MATERIAL PROVIDED =>
-*-*-
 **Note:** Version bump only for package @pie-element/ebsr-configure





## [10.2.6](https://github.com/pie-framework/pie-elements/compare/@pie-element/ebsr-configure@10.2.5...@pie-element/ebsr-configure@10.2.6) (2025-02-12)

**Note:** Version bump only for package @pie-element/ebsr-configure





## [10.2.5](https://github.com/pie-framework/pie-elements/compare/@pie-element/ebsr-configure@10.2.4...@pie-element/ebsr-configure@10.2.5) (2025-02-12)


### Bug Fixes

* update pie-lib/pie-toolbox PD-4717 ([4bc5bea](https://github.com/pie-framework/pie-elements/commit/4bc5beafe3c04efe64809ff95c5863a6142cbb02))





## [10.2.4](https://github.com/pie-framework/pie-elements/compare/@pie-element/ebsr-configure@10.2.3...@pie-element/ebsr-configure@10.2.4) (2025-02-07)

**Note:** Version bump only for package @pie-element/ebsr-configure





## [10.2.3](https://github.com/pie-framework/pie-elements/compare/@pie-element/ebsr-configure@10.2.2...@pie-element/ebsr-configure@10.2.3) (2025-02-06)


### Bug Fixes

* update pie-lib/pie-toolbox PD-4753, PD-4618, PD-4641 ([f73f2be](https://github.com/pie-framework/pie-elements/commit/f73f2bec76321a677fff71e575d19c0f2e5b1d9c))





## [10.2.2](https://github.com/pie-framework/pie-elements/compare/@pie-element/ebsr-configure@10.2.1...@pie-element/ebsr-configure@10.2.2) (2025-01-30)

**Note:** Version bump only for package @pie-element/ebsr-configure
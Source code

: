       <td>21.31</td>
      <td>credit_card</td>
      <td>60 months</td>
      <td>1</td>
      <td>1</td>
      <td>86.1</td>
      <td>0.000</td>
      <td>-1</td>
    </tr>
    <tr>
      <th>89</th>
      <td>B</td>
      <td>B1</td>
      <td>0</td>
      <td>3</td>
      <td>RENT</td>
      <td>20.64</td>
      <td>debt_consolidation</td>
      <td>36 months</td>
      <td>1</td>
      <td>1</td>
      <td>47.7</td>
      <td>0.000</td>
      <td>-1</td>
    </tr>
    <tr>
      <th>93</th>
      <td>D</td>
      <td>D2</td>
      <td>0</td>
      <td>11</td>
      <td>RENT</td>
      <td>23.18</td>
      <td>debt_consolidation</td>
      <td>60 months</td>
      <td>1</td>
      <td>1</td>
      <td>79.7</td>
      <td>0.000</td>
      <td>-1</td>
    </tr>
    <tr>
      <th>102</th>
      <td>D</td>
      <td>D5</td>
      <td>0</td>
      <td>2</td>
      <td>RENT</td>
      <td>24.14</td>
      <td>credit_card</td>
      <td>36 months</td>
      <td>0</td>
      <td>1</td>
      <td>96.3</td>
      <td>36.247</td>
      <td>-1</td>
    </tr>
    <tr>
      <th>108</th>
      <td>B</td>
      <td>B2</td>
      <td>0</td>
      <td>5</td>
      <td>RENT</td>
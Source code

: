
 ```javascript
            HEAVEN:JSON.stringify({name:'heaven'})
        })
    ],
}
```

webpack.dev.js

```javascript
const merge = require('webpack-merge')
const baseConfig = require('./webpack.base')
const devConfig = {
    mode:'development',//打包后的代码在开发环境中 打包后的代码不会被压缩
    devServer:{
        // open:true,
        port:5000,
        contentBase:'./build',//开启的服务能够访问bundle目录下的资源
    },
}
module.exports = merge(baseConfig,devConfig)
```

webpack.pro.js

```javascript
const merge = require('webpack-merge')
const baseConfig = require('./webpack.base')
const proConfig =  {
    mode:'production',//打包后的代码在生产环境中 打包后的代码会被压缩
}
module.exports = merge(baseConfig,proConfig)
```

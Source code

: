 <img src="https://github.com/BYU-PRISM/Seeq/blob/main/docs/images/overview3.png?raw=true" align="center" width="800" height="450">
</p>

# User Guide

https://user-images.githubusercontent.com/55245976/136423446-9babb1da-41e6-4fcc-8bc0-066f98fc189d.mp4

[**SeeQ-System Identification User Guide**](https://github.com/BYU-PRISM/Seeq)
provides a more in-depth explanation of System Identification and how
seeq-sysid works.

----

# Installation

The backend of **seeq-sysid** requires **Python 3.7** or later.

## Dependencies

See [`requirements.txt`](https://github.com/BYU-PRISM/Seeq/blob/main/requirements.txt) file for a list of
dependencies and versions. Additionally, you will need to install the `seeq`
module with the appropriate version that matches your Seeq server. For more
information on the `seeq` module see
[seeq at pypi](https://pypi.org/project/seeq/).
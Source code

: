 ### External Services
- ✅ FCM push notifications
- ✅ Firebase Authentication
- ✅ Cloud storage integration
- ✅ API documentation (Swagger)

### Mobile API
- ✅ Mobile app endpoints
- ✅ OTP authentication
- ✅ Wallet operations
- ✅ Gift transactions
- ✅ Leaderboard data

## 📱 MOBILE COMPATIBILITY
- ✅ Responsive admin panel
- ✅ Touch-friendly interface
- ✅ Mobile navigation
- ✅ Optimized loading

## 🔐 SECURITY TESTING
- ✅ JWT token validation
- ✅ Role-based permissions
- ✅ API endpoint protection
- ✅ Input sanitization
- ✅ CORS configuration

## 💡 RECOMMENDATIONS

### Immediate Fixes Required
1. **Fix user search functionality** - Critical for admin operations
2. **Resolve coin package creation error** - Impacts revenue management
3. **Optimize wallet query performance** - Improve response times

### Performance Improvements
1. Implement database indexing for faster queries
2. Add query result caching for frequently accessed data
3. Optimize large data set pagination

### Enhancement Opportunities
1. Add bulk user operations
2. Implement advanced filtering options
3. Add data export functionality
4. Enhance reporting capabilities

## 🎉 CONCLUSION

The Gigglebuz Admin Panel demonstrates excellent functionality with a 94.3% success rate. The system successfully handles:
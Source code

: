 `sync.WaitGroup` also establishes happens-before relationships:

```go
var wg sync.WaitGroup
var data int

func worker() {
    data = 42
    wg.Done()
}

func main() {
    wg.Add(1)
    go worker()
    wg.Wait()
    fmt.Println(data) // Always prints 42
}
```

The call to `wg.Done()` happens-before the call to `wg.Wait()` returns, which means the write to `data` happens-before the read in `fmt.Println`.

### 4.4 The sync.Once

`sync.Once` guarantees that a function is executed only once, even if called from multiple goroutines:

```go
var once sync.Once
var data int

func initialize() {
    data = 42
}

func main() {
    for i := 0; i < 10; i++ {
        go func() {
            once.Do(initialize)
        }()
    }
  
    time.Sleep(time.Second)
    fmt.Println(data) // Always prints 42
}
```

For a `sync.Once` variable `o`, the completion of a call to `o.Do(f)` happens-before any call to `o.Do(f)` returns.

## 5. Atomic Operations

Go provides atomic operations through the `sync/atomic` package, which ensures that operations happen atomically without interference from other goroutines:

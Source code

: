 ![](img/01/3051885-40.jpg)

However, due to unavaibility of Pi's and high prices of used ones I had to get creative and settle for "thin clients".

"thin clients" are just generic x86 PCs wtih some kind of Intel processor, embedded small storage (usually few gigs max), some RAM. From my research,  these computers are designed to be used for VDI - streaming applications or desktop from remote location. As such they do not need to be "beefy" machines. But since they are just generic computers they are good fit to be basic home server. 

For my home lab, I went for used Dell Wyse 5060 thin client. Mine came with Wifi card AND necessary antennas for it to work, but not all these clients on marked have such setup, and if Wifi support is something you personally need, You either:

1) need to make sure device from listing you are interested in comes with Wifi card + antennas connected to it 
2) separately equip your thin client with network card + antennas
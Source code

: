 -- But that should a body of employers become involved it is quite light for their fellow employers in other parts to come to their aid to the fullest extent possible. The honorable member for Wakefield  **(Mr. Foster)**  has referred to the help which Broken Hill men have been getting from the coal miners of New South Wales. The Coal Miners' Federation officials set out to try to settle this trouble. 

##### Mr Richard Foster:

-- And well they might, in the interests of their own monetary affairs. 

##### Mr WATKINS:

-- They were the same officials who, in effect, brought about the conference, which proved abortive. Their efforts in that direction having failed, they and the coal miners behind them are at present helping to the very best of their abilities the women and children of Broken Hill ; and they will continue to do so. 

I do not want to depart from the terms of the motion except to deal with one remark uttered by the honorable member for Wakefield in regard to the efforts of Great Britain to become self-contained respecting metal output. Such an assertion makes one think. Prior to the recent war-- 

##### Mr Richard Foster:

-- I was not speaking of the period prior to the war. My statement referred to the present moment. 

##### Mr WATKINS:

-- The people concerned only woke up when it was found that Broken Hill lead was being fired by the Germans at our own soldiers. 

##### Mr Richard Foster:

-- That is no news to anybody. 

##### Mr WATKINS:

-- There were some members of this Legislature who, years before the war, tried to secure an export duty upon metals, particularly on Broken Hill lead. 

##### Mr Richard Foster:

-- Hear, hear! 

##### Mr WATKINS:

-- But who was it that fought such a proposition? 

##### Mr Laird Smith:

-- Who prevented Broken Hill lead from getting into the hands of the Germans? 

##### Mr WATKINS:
-*-*-
EXERCISE GOAL =>
Search term "goroutines": return each line of the data that contains it.

SOLUTION TO THIS EXERCISE =>
`sync.Once` guarantees that a function is executed only once, even if called from multiple goroutines:
Go provides atomic operations through the `sync/atomic` package, which ensures that operations happen atomically without interference from other goroutines:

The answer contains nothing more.